A commemorative photo



Time for final shots enjoy

























A big thank you to Efi for the great day

Thank you for watching it


----------



## efib (Sep 18, 2012)

Thank YOU Kostas for doing that for me ! It was a long day ( for you mostly , I was watching  ) but you did manage to make it like new  

Ps . Me and the machine were a disaster


----------



## Scrim-1- (Oct 8, 2008)

Fantastic work.

Great results.


----------



## alexharvey (May 16, 2013)

looks amazing !! 
great work !!

bravo


----------



## s29nta (Mar 9, 2013)

Great job, looking good:thumb:


----------



## Bevvo (Feb 1, 2013)

Great write-up and even better end result :buffer:


----------



## Rascal_69 (Sep 20, 2009)

Awesome. 

Your work is outstanding. Every write up is joy to read and niceky presented. 

Great pictures aswell. 

Top work. Look forward to next one.


----------



## Alex L (Oct 25, 2005)

That looks fantastic guys :argie:

How do you find the Aqua Efi? I've got Aqua + Carnaubagel on its way along with some Master Sealant and Lemon Natural Blend 

Now the hard part comes keeping it that nice 

I wish PA would do the Fenix and Majeste De Passion again.


----------



## tonyy (Jul 26, 2008)

Great work:thumb:


----------



## bazz (May 15, 2007)

great job you have done on a fellow dw members car 
looks really good now


----------



## Wout_RS (Jun 13, 2012)

Amazing finish!


----------



## iPlod999 (Jun 23, 2012)

Anyone fancy a road trip to Greece?


----------



## Kotsos (May 7, 2011)

Thanks a lot everyone



efib said:


> Thank YOU Kostas for doing that for me ! It was a long day ( for you mostly , I was watching  ) but you did manage to make it like new
> 
> Ps . Me and the machine were a disaster


Glad you like it Efi your help was valuable .

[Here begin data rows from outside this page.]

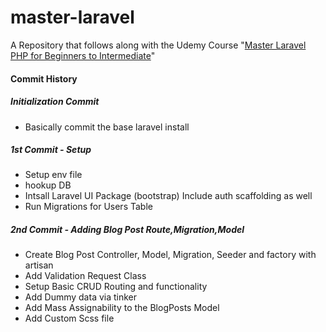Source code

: # master-laravel
A Repository that follows along with the Udemy Course "[Master Laravel PHP for Beginners to Intermediate](https://www.udemy.com/course/laravel-beginner-fundamentals/)"


#### Commit History

##### Initialization Commit

- Basically commit the base laravel install

##### 1st Commit - Setup

- Setup env file 
- hookup DB
- Intsall Laravel UI Package (bootstrap) Include auth scaffolding as well
- Run Migrations for Users Table

##### 2nd Commit - Adding Blog Post Route,Migration,Model

- Create Blog Post Controller, Model, Migration, Seeder and factory with artisan 
- Add Validation Request Class
- Setup Basic CRUD Routing and functionality
- Add Dummy data via tinker
- Add Mass Assignability to the BlogPosts Model
- Add Custom Scss file

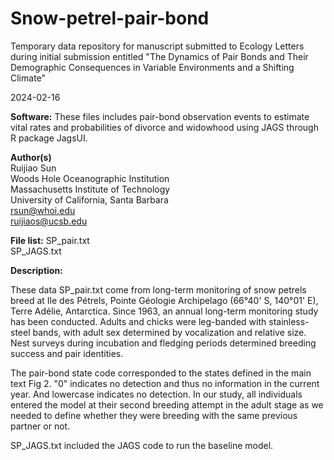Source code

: # Snow-petrel-pair-bond
Temporary data repository for manuscript submitted to Ecology Letters during initial submission entitled "The Dynamics of Pair Bonds and Their Demographic
Consequences in Variable Environments and a Shifting Climate"

2024-02-16

**Software:**
These files includes pair-bond observation events to estimate vital rates and probabilities of divorce and widowhood using JAGS through R package JagsUI. 

**Author(s)**   
Ruijiao Sun  
Woods Hole Oceanographic Institution  
Massachusetts Institute of Technology  
University of California, Santa Barbara  
rsun@whoi.edu  
ruijiaos@ucsb.edu  

**File list:** 
SP_pair.txt  
SP_JAGS.txt  

**Description:**

These data SP_pair.txt come from long-term monitoring of snow petrels breed at Ile des Pétrels, Pointe Géologie Archipelago (66°40' S, 140°01' E), Terre Adélie, Antarctica. Since 1963, an annual long-term monitoring study has been conducted. Adults and chicks were leg-banded with stainless-steel bands, with adult sex determined by vocalization and relative size. Nest surveys during incubation and fledging periods determined breeding success and pair identities.

The pair-bond state code corresponded to the states defined in the main text Fig 2. "0" indicates no detection and thus no information in the current year. And lowercase indicates no detection. In our study, all individuals entered the model at their second breeding attempt in the adult stage as we needed to define whether they were breeding with the same previous partner or not. 

SP_JAGS.txt included the JAGS code to run the baseline model.
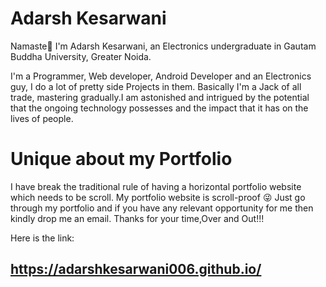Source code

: # Adarsh Kesarwani
Namaste🙏 I'm Adarsh Kesarwani, an Electronics undergraduate in Gautam Buddha University, Greater Noida.

I'm a Programmer, Web developer, Android Developer and an Electronics guy, I do a lot of pretty side Projects in them. Basically I'm a Jack of all trade, mastering gradually.I am astonished and intrigued by the potential that the ongoing technology possesses and the impact that it has on the lives of people.

# Unique about my Portfolio
I have break the traditional rule of having a horizontal portfolio website which needs to be scroll. My portfolio website is scroll-proof 😜
Just go through my portfolio and if you have any relevant opportunity for me then kindly drop me an email.
Thanks for your time,Over and Out!!!

Here is the link:
## https://adarshkesarwani006.github.io/
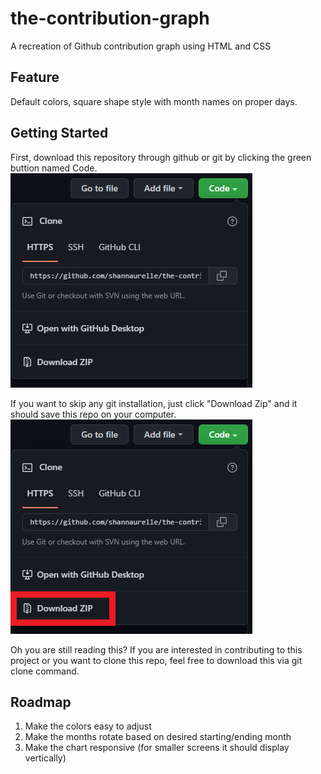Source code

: # the-contribution-graph
A recreation of Github contribution graph using HTML and CSS
## Feature
Default colors, square shape style with month names on proper days. 
## Getting Started
First, download this repository through github or git by clicking the green buttion named Code.
![this is an image showing the green button named code, click it to see this panel](https://github.com/shannaurelle/the-contribution-graph/blob/8af518b104d9667eca9cde0bef22f0d3a395e518/github-option.PNG)

If you want to skip any git installation, just click "Download Zip" and it should save this repo on your computer.
![this is an image boxing the download link button using a red square](https://github.com/shannaurelle/the-contribution-graph/blob/8ed3df2f6adb62ffc8afa2e8fd141e869f70a34c/github-download-zip.png)

Oh you are still reading this? If you are interested in contributing to this project or you want to clone this repo, feel free to download this via git clone command.

## Roadmap
1. Make the colors easy to adjust
2. Make the months rotate based on desired starting/ending month
3. Make the chart responsive (for smaller screens it should display vertically)
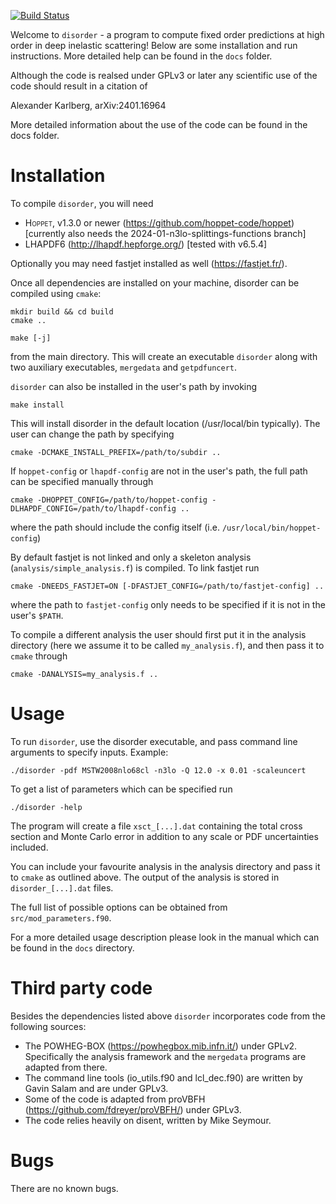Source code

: [![Build Status](https://img.shields.io/github/actions/workflow/status/alexanderkarlberg/disorder/cmake-single-platform.yml?label=build&logo=github&style=flat-square)](https://github.com/alexanderkarlberg/disorder/actions/workflows/cmake-single-platform.yml)

Welcome to `disorder` - a program to compute fixed order predictions
at high order in deep inelastic scattering! Below are some
installation and run instructions. More detailed help can be found in
the `docs` folder.

Although the code is realsed under GPLv3 or later any scientific use of the code should result in a citation of

Alexander Karlberg, arXiv:2401.16964

More detailed information about the use of the code can be found in the docs folder.

Installation
============

To compile `disorder`, you will need

* <span style="font-variant:small-caps;">Hoppet</span>, v1.3.0 or newer (https://github.com/hoppet-code/hoppet) [currently also needs the 2024-01-n3lo-splittings-functions branch]
* LHAPDF6 (http://lhapdf.hepforge.org/) [tested with v6.5.4]

Optionally you may need fastjet installed as well
(https://fastjet.fr/).

Once all dependencies are installed on your machine, disorder can be
compiled using `cmake`:

	mkdir build && cd build
  	cmake ..

  	make [-j]

from the main directory. This will create an executable `disorder` along
with two auxiliary executables, `mergedata` and `getpdfuncert`.

`disorder` can also be installed in the user's path by invoking

	make install

This will install disorder in the default location (/usr/local/bin
typically). The user can change the path by specifying

	cmake -DCMAKE_INSTALL_PREFIX=/path/to/subdir ..

If `hoppet-config` or `lhapdf-config` are not in the user's path, the full
path can be specified manually through

	cmake -DHOPPET_CONFIG=/path/to/hoppet-config -DLHAPDF_CONFIG=/path/to/lhapdf-config ..

where the path should include the config itself
(i.e. `/usr/local/bin/hoppet-config`)

By default fastjet is not linked and only a skeleton analysis
(`analysis/simple_analysis.f`) is compiled. To link fastjet run

	cmake -DNEEDS_FASTJET=ON [-DFASTJET_CONFIG=/path/to/fastjet-config] ..

where the path to `fastjet-config` only needs to be specified if it is
not in the user's `$PATH`.

To compile a different analysis the user should first put it in the
analysis directory (here we assume it to be called `my_analysis.f`),
and then pass it to `cmake` through

	cmake -DANALYSIS=my_analysis.f ..

Usage
=====

To run `disorder`, use the disorder executable, and pass command
line arguments to specify inputs. Example:

	./disorder -pdf MSTW2008nlo68cl -n3lo -Q 12.0 -x 0.01 -scaleuncert


To get a list of parameters which can be specified run

	./disorder -help
   
The program will create a file `xsct_[...].dat` containing the total
cross section and Monte Carlo error in addition to any scale or PDF
uncertainties included.

You can include your favourite analysis in the analysis directory and
pass it to `cmake` as outlined above. The output of the analysis is stored
in `disorder_[...].dat` files.

The full list of possible options can be obtained from
`src/mod_parameters.f90`.

For a more detailed usage description please look in the manual which
can be found in the `docs` directory.

Third party code
================

Besides the dependencies listed above `disorder` incorporates code from the following sources:

* The POWHEG-BOX (https://powhegbox.mib.infn.it/) under GPLv2. Specifically the analysis framework and the `mergedata` programs are adapted from there.
* The command line tools (io_utils.f90 and lcl_dec.f90) are written by Gavin Salam and are under GPLv3. 
* Some of the code is adapted from proVBFH (https://github.com/fdreyer/proVBFH/) under GPLv3.
* The code relies heavily on disent, written by Mike Seymour. 

Bugs
====

There are no known bugs.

PS Don't blame yourself blame the red cable machine 



Rascal_69 said:


> Awesome.
> 
> Your work is outstanding. Every write up is joy to read and niceky presented.
> 
> ...


Thank you very much Rascal for your kind words 



Alex L said:


> That looks fantastic guys :argie:
> 
> How do you find the Aqua Efi? I've got Aqua + Carnaubagel on its way along with some Master Sealant and Lemon Natural Blend
> 
> ...


From my wee experience with Aqua I have to say its great shampoo.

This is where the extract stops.